[[ Data extracts, beginning ]]

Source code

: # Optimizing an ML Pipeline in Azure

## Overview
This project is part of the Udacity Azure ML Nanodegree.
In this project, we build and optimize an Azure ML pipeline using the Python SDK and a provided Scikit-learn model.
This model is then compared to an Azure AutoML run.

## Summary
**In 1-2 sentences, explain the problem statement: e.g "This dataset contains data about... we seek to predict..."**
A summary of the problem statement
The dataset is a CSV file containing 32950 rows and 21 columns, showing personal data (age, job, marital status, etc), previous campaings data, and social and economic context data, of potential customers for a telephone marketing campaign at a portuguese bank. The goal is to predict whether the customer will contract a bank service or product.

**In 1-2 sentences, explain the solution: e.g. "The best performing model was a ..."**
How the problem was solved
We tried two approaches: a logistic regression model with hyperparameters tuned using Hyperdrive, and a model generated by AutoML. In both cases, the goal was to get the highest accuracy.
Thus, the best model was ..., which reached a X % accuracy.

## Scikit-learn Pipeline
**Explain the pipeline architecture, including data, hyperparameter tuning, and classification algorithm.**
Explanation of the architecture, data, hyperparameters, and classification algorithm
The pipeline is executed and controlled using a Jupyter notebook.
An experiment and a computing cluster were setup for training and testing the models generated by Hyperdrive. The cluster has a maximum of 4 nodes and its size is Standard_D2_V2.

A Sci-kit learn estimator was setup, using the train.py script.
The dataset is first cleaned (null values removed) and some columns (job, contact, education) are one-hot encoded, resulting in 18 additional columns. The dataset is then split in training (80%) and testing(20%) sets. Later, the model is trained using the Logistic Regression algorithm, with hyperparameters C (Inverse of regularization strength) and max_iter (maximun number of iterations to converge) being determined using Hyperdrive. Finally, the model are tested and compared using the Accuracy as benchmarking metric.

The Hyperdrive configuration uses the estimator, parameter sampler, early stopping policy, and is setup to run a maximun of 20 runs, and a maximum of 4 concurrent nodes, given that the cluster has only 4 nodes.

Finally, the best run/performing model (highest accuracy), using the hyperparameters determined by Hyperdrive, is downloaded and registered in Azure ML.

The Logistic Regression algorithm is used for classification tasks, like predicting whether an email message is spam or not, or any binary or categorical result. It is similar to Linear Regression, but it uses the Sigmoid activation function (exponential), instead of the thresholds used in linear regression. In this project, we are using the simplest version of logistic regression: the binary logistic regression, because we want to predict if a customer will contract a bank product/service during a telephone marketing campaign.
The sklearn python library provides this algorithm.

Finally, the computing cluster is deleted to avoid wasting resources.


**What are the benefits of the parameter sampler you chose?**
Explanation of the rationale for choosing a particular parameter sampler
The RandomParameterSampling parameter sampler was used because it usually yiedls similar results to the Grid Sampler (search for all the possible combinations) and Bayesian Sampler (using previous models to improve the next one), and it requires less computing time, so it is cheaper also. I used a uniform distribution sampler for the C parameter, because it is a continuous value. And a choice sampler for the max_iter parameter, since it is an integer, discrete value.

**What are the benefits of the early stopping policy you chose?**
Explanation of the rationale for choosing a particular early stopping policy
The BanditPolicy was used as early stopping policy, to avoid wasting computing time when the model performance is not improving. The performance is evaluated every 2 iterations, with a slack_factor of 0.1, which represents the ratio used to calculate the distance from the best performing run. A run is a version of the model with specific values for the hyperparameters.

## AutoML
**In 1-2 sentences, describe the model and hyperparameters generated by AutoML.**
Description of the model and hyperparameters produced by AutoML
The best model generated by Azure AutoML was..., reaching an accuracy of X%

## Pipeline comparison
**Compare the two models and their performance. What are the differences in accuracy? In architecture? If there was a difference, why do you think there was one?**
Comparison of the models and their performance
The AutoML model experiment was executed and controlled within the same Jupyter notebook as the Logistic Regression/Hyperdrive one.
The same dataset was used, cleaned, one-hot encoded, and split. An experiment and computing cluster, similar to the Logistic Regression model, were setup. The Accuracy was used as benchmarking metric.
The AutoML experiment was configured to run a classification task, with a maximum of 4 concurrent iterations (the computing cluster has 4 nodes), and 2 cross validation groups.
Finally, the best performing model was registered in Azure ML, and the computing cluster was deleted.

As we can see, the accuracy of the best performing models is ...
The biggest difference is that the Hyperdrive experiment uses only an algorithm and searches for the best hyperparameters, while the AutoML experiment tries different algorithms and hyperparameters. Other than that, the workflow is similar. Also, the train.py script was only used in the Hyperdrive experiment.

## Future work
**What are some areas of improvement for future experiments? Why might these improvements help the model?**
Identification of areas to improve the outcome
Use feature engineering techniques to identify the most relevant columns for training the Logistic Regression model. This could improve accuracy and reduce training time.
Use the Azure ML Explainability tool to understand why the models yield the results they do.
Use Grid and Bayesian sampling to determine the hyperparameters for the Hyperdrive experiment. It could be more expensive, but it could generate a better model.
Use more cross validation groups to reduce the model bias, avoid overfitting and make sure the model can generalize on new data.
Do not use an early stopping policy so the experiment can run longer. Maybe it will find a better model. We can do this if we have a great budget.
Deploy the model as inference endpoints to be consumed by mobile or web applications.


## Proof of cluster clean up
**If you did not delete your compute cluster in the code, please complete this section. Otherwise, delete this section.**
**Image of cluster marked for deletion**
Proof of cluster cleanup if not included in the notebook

[[ Data extracts, end ]]

Assignment: As the exercise requires, copy out the data shown above word for word.

Task output:
Source code

: # Optimizing an ML Pipeline in Azure

## Overview
This project is part of the Udacity Azure ML Nanodegree.
In this project, we build and optimize an Azure ML pipeline using the Python SDK and a provided Scikit-learn model.
This model is then compared to an Azure AutoML run.

## Summary
**In 1-2 sentences, explain the problem statement: e.g "This dataset contains data about... we seek to predict..."**
A summary of the problem statement
The dataset is a CSV file containing 32950 rows and 21 columns, showing personal data (age, job, marital status, etc), previous campaings data, and social and economic context data, of potential customers for a telephone marketing campaign at a portuguese bank. The goal is to predict whether the customer will contract a bank service or product.

**In 1-2 sentences, explain the solution: e.g. "The best performing model was a ..."**
How the problem was solved
We tried two approaches: a logistic regression model with hyperparameters tuned using Hyperdrive, and a model generated by AutoML. In both cases, the goal was to get the highest accuracy.
Thus, the best model was ..., which reached a X % accuracy.

## Scikit-learn Pipeline
**Explain the pipeline architecture, including data, hyperparameter tuning, and classification algorithm.**
Explanation of the architecture, data, hyperparameters, and classification algorithm
The pipeline is executed and controlled using a Jupyter notebook.
An experiment and a computing cluster were setup for training and testing the models generated by Hyperdrive. The cluster has a maximum of 4 nodes and its size is Standard_D2_V2.

A Sci-kit learn estimator was setup, using the train.py script.
The dataset is first cleaned (null values removed) and some columns (job, contact, education) are one-hot encoded, resulting in 18 additional columns. The dataset is then split in training (80%) and testing(20%) sets. Later, the model is trained using the Logistic Regression algorithm, with hyperparameters C (Inverse of regularization strength) and max_iter (maximun number of iterations to converge) being determined using Hyperdrive. Finally, the model are tested and compared using the Accuracy as benchmarking metric.

The Hyperdrive configuration uses the estimator, parameter sampler, early stopping policy, and is setup to run a maximun of 20 runs, and a maximum of 4 concurrent nodes, given that the cluster has only 4 nodes.

Finally, the best run/performing model (highest accuracy), using the hyperparameters determined by Hyperdrive, is downloaded and registered in Azure ML.

The Logistic Regression algorithm is used for classification tasks, like predicting whether an email message is spam or not, or any binary or categorical result. It is similar to Linear Regression, but it uses the Sigmoid activation function (exponential), instead of the thresholds used in linear regression. In this project, we are using the simplest version of logistic regression: the binary logistic regression, because we want to predict if a customer will contract a bank product/service during a telephone marketing campaign.
The sklearn python library provides this algorithm.

Finally, the computing cluster is deleted to avoid wasting resources.


**What are the benefits of the parameter sampler you chose?**
Explanation of the rationale for choosing a particular parameter sampler
The RandomParameterSampling parameter sampler was used because it usually yiedls similar results to the Grid Sampler (search for all the possible combinations) and Bayesian Sampler (using previous models to improve the next one), and it requires less computing time, so it is cheaper also. I used a uniform distribution sampler for the C parameter, because it is a continuous value. And a choice sampler for the max_iter parameter, since it is an integer, discrete value.

**What are the benefits of the early stopping policy you chose?**
Explanation of the rationale for choosing a particular early stopping policy
The BanditPolicy was used as early stopping policy, to avoid wasting computing time when the model performance is not improving. The performance is evaluated every 2 iterations, with a slack_factor of 0.1, which represents the ratio used to calculate the distance from the best performing run. A run is a version of the model with specific values for the hyperparameters.

## AutoML
**In 1-2 sentences, describe the model and hyperparameters generated by AutoML.**
Description of the model and hyperparameters produced by AutoML
The best model generated by Azure AutoML was..., reaching an accuracy of X%

## Pipeline comparison
**Compare the two models and their performance. What are the differences in accuracy? In architecture? If there was a difference, why do you think there was one?**
Comparison of the models and their performance
The AutoML model experiment was executed and controlled within the same Jupyter notebook as the Logistic Regression/Hyperdrive one.
The same dataset was used, cleaned, one-hot encoded, and split. An experiment and computing cluster, similar to the Logistic Regression model, were setup. The Accuracy was used as benchmarking metric.
The AutoML experiment was configured to run a classification task, with a maximum of 4 concurrent iterations (the computing cluster has 4 nodes), and 2 cross validation groups.
Finally, the best performing model was registered in Azure ML, and the computing cluster was deleted.

As we can see, the accuracy of the best performing models is ...
The biggest difference is that the Hyperdrive experiment uses only an algorithm and searches for the best hyperparameters, while the AutoML experiment tries different algorithms and hyperparameters. Other than that, the workflow is similar. Also, the train.py script was only used in the Hyperdrive experiment.

## Future work
**What are some areas of improvement for future experiments? Why might these improvements help the model?**
Identification of areas to improve the outcome
Use feature engineering techniques to identify the most relevant columns for training the Logistic Regression model. This could improve accuracy and reduce training time.
Use the Azure ML Explainability tool to understand why the models yield the results they do.
Use Grid and Bayesian sampling to determine the hyperparameters for the Hyperdrive experiment. It could be more expensive, but it could generate a better model.
Use more cross validation groups to reduce the model bias, avoid overfitting and make sure the model can generalize on new data.
Do not use an early stopping policy so the experiment can run longer. Maybe it will find a better model. We can do this if we have a great budget.
Deploy the model as inference endpoints to be consumed by mobile or web applications.


## Proof of cluster clean up
**If you did not delete your compute cluster in the code, please complete this section. Otherwise, delete this section.**
**Image of cluster marked for deletion**
Proof of cluster cleanup if not included in the notebook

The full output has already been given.